As seen from Table 1, our approach by extending the input to 4 modalities (4C) with weight initialization (WI), using Rician Noise (RN) as the preferred noise injection yielded a marginal increase in accuracy on the Enhancing Tumour (ET) and Tumour Core (TC) classes. From Table 2, we also notice that the standard deviation of both classes mentioned shrinks marginally, signifying that the model is more robust towards outliers. However, without weight initialization, the 4-modality approach performs slightly poorly compared to 4C + WI + RN. We hypothesize that the weight initialization using existing pretrained weights helped to stabilize the training process and provide a more robust model due to the existing knowledge and features from the pretrained weights. Without pretrained weights, the new convolutional layer for the fourth modality is just initialized with random weights that might not provide any sort of learnt representations and knowledge to the model.
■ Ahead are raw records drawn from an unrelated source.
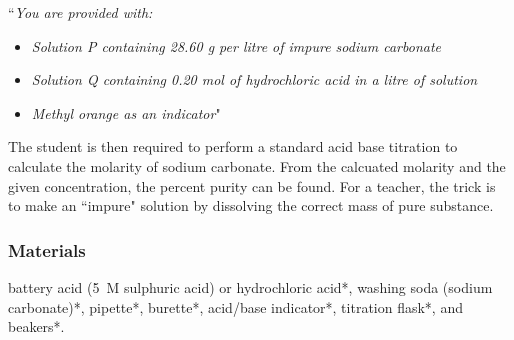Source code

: ``\textit{You are provided with:}
\begin{itemize}
\item{\textit{Solution P containing 28.60 g per litre of impure sodium carbonate}}
\item{\textit{Solution Q containing 0.20 mol of hydrochloric acid in a litre of solution}}
\item{\textit{Methyl orange as an indicator}}"
\end{itemize}
\bigskip
\bigskip
The student is then required to perform a standard acid base titration to calculate the molarity of sodium carbonate. From the calcuated molarity and the given concentration, the percent purity can be found. For a teacher, the trick is to make an ``impure" solution by dissolving the correct mass of pure substance. 
\subsubsection{Materials}
battery acid (5~M sulphuric acid) or hydrochloric acid*, washing soda (sodium carbonate)*, pipette*, burette*, acid/base indicator*, titration flask*, and beakers*.
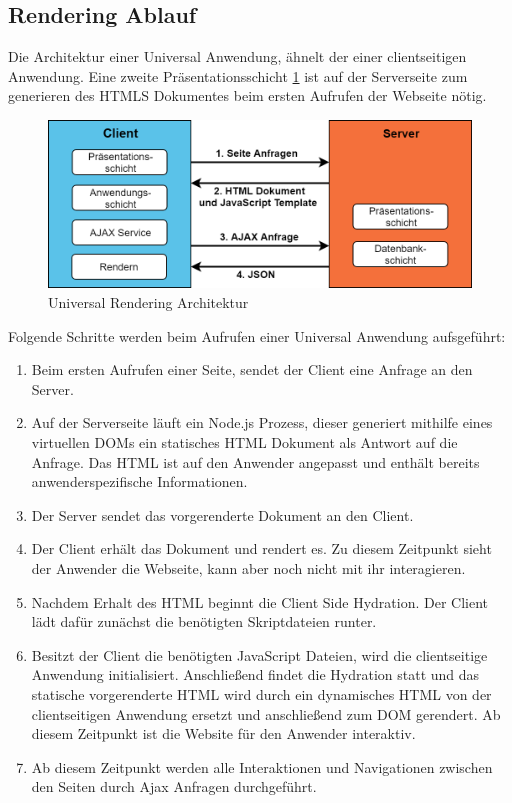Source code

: \documentclass[runningheads]{llncs}
\numberwithin{figure}{section}
\begin{document}
\subsection{Rendering Ablauf}
\label{subsec:Rendering Ablauf}
Die Architektur einer Universal Anwendung, ähnelt der einer clientseitigen Anwendung. Eine
zweite Präsentationsschicht \ref{Universal Rendering Architektur} ist auf der Serverseite zum generieren des HTMLS Dokumentes beim
ersten Aufrufen der Webseite nötig.
\begin{figure}[h]
  \centering
  \includegraphics[width=12cm]{images/universal}
  \caption{Universal Rendering Architektur}
  \label{Universal Rendering Architektur}
\end{figure}
\newpage
\noindent
Folgende Schritte werden beim Aufrufen einer Universal Anwendung aufsgeführt:
\begin{enumerate}
  \setlength\itemsep{1em}
  \item Beim ersten Aufrufen einer Seite, sendet der Client eine Anfrage an den Server.
  \item Auf der Serverseite läuft ein Node.js Prozess, 
  dieser generiert mithilfe eines virtuellen DOMs 
  ein statisches HTML Dokument als Antwort auf die Anfrage. 
  Das HTML ist auf den Anwender angepasst und enthält bereits anwenderspezifische Informationen.
  \item Der Server sendet das vorgerenderte Dokument an den Client.
  \item Der Client erhält das Dokument und rendert es. 
  Zu diesem Zeitpunkt sieht der Anwender die Webseite, 
  kann aber noch nicht mit ihr interagieren.
  \item Nachdem Erhalt des HTML beginnt die Client Side Hydration. 
  Der Client lädt dafür zunächst die benötigten Skriptdateien runter.
  \item Besitzt der Client die benötigten JavaScript Dateien, 
  wird die clientseitige Anwendung initialisiert. 
  Anschließend findet die Hydration statt und 
  das statische vorgerenderte HTML wird 
  durch ein dynamisches HTML von der clientseitigen Anwendung ersetzt und 
  anschließend zum DOM gerendert. 
  Ab diesem Zeitpunkt ist die Website für den Anwender interaktiv.
  \item Ab diesem Zeitpunkt werden alle Interaktionen und 
  Navigationen zwischen den Seiten durch Ajax Anfragen durchgeführt.
\end{enumerate}
\newpage
\end{document}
Aggressive data augmentation policies (denoted by DA) often resulted in a degradation of segmentation performance. By increasing the probability of all augmentations, more images in the training set are transformed and augmented. However, these aggressive augmentations did not provide any boost in accuracy, possibly due to the model losing its ability to generalize because the augmented samples could not reflect the possible deformities in actual MRI images. It is possible that a combination of different augmentations could be used to achieve a more robust model.

5 Conclusion

We show that our results outperform the original AlbuNet3D marginally by extending the input to four channels to accept all modalities of the BraTS dataset. In order to further improve on the accuracy of our extension, further work should focus on the initialization of weights when extending the pretrained ResNet34 encoder of AlbuNet3D or to extend the approach to other pretrained encoders that may perhaps provide a greater accuracy boost. It is crucial that this line of research may continue to develop adaptive methods that may process inputs of variable modalities in the future.

In conclusion, we have achieved the original aim and objectives of the project, which is to extend upon the gaps in literature to propose an improved algorithm which can provide enhanced segmentation accuracy. Further work should focus on the adaptive initialization of weights at the start of training when extending the input channels of a pretrained network to further stabilise the training process and achieve higher segmentation accuracy.